Join Monika Wahi for an in-depth discussion in this video Choices of modeling approaches, part of Healthcare Analytics: Regression in R.
- [Instructor] In this movie, I will explain the different choices we have as we approach our regression modeling. First, I have to give you a bunch of information before we dive into modeling. I need to explain to you that we essentially have a choice of three philosophical approaches: forward stepwise, backward stepwise and ambidirectional. Even though what I'm going to demonstrate to you in this course is forward stepwise, I'll explain what the others mean and why I didn't choose them for this course.
So in regression approaches, there are three main ways people model: forward stepwise, backward stepwise and ambidirectional stepwise. So what does that literally mean? Remember your challenge, you have an exposure, you have an outcome and then you have a grab bag of confounders. How do you decide which confounders fit in there and which ones should not be included? If you do forward stepwise, you do that by running models one at a time and each time either adding a new variable or taking out a variable.
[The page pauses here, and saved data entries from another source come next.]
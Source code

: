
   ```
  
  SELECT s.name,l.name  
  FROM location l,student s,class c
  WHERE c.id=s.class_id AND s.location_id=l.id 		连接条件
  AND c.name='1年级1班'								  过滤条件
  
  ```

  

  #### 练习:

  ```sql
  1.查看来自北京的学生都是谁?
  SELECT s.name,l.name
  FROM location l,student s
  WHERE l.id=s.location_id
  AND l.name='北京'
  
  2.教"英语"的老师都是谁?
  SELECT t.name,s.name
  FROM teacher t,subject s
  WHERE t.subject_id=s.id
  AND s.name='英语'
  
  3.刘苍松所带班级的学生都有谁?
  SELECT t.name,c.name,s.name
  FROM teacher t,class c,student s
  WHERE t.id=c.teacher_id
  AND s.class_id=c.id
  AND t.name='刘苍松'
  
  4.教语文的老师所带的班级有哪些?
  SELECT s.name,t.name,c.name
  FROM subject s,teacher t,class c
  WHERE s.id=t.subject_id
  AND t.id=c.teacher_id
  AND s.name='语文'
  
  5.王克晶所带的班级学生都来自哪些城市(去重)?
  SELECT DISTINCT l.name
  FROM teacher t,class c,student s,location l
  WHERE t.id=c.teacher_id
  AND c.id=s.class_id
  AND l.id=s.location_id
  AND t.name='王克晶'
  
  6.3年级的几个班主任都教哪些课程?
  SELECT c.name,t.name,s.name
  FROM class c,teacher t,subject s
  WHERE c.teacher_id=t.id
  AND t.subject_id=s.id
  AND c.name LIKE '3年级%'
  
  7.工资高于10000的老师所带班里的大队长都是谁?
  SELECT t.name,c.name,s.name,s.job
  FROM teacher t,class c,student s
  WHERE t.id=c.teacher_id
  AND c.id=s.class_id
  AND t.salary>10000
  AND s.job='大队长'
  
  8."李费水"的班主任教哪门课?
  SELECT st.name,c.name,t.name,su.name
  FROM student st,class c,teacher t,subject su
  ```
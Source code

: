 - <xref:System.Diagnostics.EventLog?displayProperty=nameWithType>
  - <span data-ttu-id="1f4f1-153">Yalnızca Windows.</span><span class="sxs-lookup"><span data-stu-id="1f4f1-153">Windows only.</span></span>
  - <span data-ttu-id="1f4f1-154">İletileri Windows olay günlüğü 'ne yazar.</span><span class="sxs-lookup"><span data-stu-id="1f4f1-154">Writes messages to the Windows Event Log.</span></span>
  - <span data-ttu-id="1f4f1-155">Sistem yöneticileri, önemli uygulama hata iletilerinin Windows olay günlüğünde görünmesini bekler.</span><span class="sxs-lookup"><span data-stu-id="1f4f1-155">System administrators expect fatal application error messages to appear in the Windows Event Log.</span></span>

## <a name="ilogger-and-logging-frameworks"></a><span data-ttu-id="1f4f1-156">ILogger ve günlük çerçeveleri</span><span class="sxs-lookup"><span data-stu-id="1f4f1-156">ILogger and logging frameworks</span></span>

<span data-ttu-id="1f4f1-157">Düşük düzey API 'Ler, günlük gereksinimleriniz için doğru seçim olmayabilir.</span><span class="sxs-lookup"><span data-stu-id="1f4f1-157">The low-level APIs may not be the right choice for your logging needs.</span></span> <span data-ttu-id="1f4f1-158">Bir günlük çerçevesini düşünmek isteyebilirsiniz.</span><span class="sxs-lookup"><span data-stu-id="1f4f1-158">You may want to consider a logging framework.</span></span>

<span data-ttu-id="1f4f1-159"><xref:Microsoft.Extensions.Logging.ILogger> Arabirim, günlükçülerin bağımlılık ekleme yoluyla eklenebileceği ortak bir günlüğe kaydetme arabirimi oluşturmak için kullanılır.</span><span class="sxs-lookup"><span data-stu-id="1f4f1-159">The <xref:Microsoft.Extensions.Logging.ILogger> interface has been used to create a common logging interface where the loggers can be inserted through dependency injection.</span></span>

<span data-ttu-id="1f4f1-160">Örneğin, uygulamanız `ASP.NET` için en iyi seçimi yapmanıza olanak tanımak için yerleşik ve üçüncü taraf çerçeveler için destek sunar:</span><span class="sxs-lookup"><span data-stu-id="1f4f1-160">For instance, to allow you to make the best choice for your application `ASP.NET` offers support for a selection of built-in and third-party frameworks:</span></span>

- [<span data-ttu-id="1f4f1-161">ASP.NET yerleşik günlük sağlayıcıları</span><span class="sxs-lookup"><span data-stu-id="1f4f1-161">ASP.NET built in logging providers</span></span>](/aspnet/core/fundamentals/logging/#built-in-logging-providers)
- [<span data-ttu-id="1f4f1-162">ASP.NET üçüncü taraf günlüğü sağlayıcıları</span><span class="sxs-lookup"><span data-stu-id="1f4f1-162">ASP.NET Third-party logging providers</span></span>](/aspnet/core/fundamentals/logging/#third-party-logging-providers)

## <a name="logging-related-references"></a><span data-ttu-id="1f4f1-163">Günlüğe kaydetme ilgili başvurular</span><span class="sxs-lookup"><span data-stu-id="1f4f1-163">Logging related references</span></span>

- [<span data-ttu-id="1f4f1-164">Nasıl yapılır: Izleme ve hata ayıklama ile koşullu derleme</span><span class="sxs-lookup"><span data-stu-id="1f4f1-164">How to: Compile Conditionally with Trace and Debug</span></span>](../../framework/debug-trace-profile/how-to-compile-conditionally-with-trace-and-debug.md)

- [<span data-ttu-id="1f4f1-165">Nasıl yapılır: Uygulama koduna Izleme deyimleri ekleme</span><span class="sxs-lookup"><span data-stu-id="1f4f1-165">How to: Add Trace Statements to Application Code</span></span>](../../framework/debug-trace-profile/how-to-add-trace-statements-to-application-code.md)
For example, if you try a variable and it does not fit, you throw it away and try a different variable next model. If it fits, you keep it and add a new variable in the next model. It's like you are going forward building a model. Then there is backward stepwise which I don't like and we are not doing. In that situation, your first model would have every single covariate in it. Then each model, you'd remove the one that fit the worst until you get to a model where they all fit.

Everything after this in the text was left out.